The task:
Report the number of lines in the data where the word "https" appears, and add no other text.

Data shown Block Start

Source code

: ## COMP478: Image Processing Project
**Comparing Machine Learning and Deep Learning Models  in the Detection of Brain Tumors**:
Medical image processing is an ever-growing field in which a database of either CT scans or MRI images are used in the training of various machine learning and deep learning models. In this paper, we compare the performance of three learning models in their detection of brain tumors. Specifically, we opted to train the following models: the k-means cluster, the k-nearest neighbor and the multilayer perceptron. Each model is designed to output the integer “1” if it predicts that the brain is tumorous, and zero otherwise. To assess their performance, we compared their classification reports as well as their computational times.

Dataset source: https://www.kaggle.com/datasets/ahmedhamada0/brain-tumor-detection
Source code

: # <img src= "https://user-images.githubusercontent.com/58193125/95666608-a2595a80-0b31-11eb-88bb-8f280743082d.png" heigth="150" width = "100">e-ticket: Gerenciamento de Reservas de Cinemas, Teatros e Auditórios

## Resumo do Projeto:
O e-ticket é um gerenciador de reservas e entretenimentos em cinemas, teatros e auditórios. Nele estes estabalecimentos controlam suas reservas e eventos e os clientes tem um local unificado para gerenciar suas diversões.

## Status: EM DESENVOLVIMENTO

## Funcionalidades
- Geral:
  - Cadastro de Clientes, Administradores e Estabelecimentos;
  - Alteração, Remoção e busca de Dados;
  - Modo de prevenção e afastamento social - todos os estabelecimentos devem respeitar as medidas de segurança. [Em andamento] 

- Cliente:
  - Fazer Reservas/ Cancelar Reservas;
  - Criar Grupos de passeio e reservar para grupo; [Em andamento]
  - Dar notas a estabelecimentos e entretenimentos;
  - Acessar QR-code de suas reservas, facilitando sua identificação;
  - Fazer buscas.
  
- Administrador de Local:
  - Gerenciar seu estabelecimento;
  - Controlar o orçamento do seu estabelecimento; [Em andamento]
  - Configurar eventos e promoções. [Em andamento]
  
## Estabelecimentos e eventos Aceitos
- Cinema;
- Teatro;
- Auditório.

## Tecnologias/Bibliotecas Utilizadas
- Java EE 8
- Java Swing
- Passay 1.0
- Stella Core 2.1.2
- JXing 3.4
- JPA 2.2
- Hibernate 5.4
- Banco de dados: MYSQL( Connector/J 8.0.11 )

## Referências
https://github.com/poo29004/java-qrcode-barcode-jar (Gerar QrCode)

Data shown Block End

Finished exercise:
3